Steven researches condensed matter theory. Condensed matter physics was for a long time defined by Wikipedia as ‘the physics of condensed phases of matter’, which was not particularly helpful but at least mildly amusing. It’s a little better now.

In technical terms, his research focuses on the interplay of quantum mechanical inter-particle interactions and quenched disorder. He is particularly interested in quantum glasses, many-body localization, non-equilibrium behaviour, renormalisation group methods and cutting-edge numerical techniques for the study of disordered, non-equilibrium quantum matter.

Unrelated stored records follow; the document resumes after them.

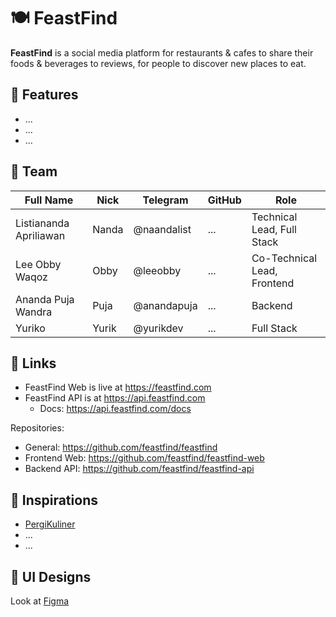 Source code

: # 🍽️ FeastFind

**FeastFind** is a social media platform for restaurants & cafes to share their foods & beverages to reviews, for people to discover new places to eat.

## 🌟 Features

- ...
- ...
- ...

## 🤝 Team

| Full Name              | Nick  | Telegram    | GitHub | Role                        |
| ---------------------- | ----- | ----------- | ------ | --------------------------- |
| Listiananda Apriliawan | Nanda | @naandalist | ...    | Technical Lead, Full Stack  |
| Lee Obby Waqoz         | Obby  | @leeobby    | ...    | Co-Technical Lead, Frontend |
| Ananda Puja Wandra     | Puja  | @anandapuja | ...    | Backend                     |
| Yuriko                 | Yurik | @yurikdev   | ...    | Full Stack                  |

## 🔗 Links

- FeastFind Web is live at <https://feastfind.com>
- FeastFind API is at <https://api.feastfind.com>
  - Docs: <https://api.feastfind.com/docs>

Repositories:

- General: <https://github.com/feastfind/feastfind>
- Frontend Web: <https://github.com/feastfind/feastfind-web>
- Backend API: <https://github.com/feastfind/feastfind-api>

## 🔎 Inspirations

- [PergiKuliner](https://pergikuliner.com)
- ...
- ...

## 🎨 UI Designs

Look at [Figma](https://figma.com/.....)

His publication list and more details can be found on his personal academic website, here.

Education

Steven completed a PhD at the University of St Andrews in 2016, under the supervision of Dr Frank Krüger (UCL) and Dr Chris Hooley (St Andrews). His thesis was titled “The Effects of Disorder in Strongly Interacting Quantum Systems”, and is available here.

Writing

Steven started out as a writer with the University of St Andrews science magazine Sci@StAnd, before branching out into more general freelance science writing. He has run several blogs, none of which he was satisfied with until he launched Broken Symmetry in 2017, then re-launched it on its current platform in early 2018. (And to be honest, he’s still not satisfied with it.) His work has appeared on The Conversation, IFLScience and ArsTechnica, and he was for several years a regular contributor to Popular Astronomy magazine. (His undergraduate degree was initially in astronomy before he jumped ship to quantum theory). He is, somewhat bizarrely, quoted on the cover of ‘Most Wanted Particle’ by Prof Jon Butterworth, alongside luminaries like Prof Brian Cox and Prof Jim Al-Khalili. He’s still not sure how that happened.